A la suite de son intervention le premier responsable de la Badr s’est prêté aux questions de certains exploitants agricoles. En réponse à une préoccupation relative au foncier «en l’absence d’acte de propriété ou de concession», Boualem Djebbar a précisé qu’il était possible de bénéficier de la formule du «crédit R’fig fédératif», applicable à la filière de la tomate industrielle, où le crédit est octroyé à l’usine qui détient des conventions avec les producteurs.
S’agissant de la filière de l’ail, le même responsable a indiqué que le crédit est octroyé aux propriétaires de chambres froides à condition qu’ils s’approvisionnent auprès des producteurs d’ail pour le stocker avant de le vendre.
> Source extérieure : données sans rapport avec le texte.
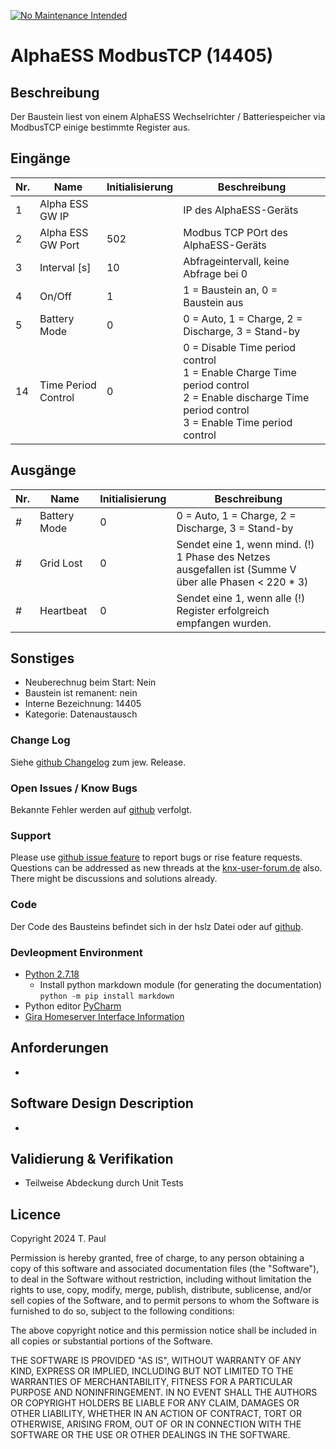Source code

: [![No Maintenance Intended](http://unmaintained.tech/badge.svg)](http://unmaintained.tech/)
# AlphaESS ModbusTCP (14405)

## Beschreibung 

Der Baustein liest von einem AlphaESS Wechselrichter / Batteriespeicher via ModbusTCP einige bestimmte Register aus.

## Eingänge

| Nr. | Name                | Initialisierung | Beschreibung                                      |
|-----|---------------------|-----------------|---------------------------------------------------|
| 1   | Alpha ESS GW IP     |                 | IP des AlphaESS-Geräts                            |
| 2   | Alpha ESS GW Port   | 502             | Modbus TCP POrt des AlphaESS-Geräts               |
| 3   | Interval [s]        | 10              | Abfrageintervall, keine Abfrage bei 0             |
| 4   | On/Off              | 1               | 1 = Baustein an, 0 = Baustein aus                 |
| 5   | Battery Mode        | 0               | 0 = Auto, 1 = Charge, 2 = Discharge, 3 = Stand-by |
| 14  | Time Period Control | 0               | 0 = Disable Time period control<br>1 = Enable Charge Time period control<br>2 = Enable discharge Time period control<br>3 = Enable Time period control |

## Ausgänge

| Nr. | Name         | Initialisierung | Beschreibung                                                                                          |
|-----|--------------|-----------------|-------------------------------------------------------------------------------------------------------|
| #   | Battery Mode | 0               | 0 = Auto, 1 = Charge, 2 = Discharge, 3 = Stand-by                                                     |
| #   | Grid Lost    | 0               | Sendet eine 1, wenn mind. (!) 1 Phase des Netzes ausgefallen ist (Summe V über alle Phasen < 220 * 3) |
| #   | Heartbeat    | 0               | Sendet eine 1, wenn alle (!) Register erfolgreich empfangen wurden.                                   |

## Sonstiges

- Neuberechnug beim Start: Nein
- Baustein ist remanent: nein
- Interne Bezeichnung: 14405
- Kategorie: Datenaustausch

### Change Log

Siehe [github Changelog](https://github.com/En3rGy/14405_AlphaESS_ModbusTCP/releases) zum jew. Release. 

### Open Issues / Know Bugs

Bekannte Fehler werden auf [github](https://github.com/En3rGy/14107_NibeWP) verfolgt.

### Support

Please use [github issue feature](https://github.com/En3rGy/14405_AlphaESS_ModbusTCP/issues) to report bugs or rise feature requests.
Questions can be addressed as new threads at the [knx-user-forum.de](https://knx-user-forum.de) also. There might be discussions and solutions already.

### Code

Der Code des Bausteins befindet sich in der hslz Datei oder auf [github](https://github.com/En3rGy/14405_AlphaESS_ModbusTCP).

### Devleopment Environment

- [Python 2.7.18](https://www.python.org/download/releases/2.7/)
    - Install python markdown module (for generating the documentation) `python -m pip install markdown`
- Python editor [PyCharm](https://www.jetbrains.com/pycharm/)
- [Gira Homeserver Interface Information](http://www.hs-help.net/hshelp/gira/other_documentation/Schnittstelleninformationen.zip)


## Anforderungen

-

## Software Design Description

-

## Validierung & Verifikation

- Teilweise Abdeckung durch Unit Tests 

## Licence

Copyright 2024 T. Paul

Permission is hereby granted, free of charge, to any person obtaining a copy of this software and associated documentation files (the "Software"), to deal in the Software without restriction, including without limitation the rights to use, copy, modify, merge, publish, distribute, sublicense, and/or sell copies of the Software, and to permit persons to whom the Software is furnished to do so, subject to the following conditions:

The above copyright notice and this permission notice shall be included in all copies or substantial portions of the Software.

THE SOFTWARE IS PROVIDED "AS IS", WITHOUT WARRANTY OF ANY KIND, EXPRESS OR IMPLIED, INCLUDING BUT NOT LIMITED TO THE WARRANTIES OF MERCHANTABILITY, FITNESS FOR A PARTICULAR PURPOSE AND NONINFRINGEMENT. IN NO EVENT SHALL THE AUTHORS OR COPYRIGHT HOLDERS BE LIABLE FOR ANY CLAIM, DAMAGES OR OTHER LIABILITY, WHETHER IN AN ACTION OF CONTRACT, TORT OR OTHERWISE, ARISING FROM, OUT OF OR IN CONNECTION WITH THE SOFTWARE OR THE USE OR OTHER DEALINGS IN THE SOFTWARE.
M. Djebbar a fait savoir, en outre, qu’environ 15 000 dossiers de crédits R’fig, relatifs à la filière céréalière, sont traités annuellement par la Badr et ce dans un délai «très court» pour permettre aux agriculteurs de mieux exercer leurs activités, ajoutant que la wilaya de Mila a été classée «troisième» cette année du point de vue du nombre, avec 1 500 dossiers. Le responsable de la Badr a assuré que le traitement des dossiers déposés se fait de manière «objective», notamment pour les producteurs ayant rencontré des difficultés pour rembourser leurs dettes, en leur accordant des délais supplémentaires quand les raisons avancées sont probantes.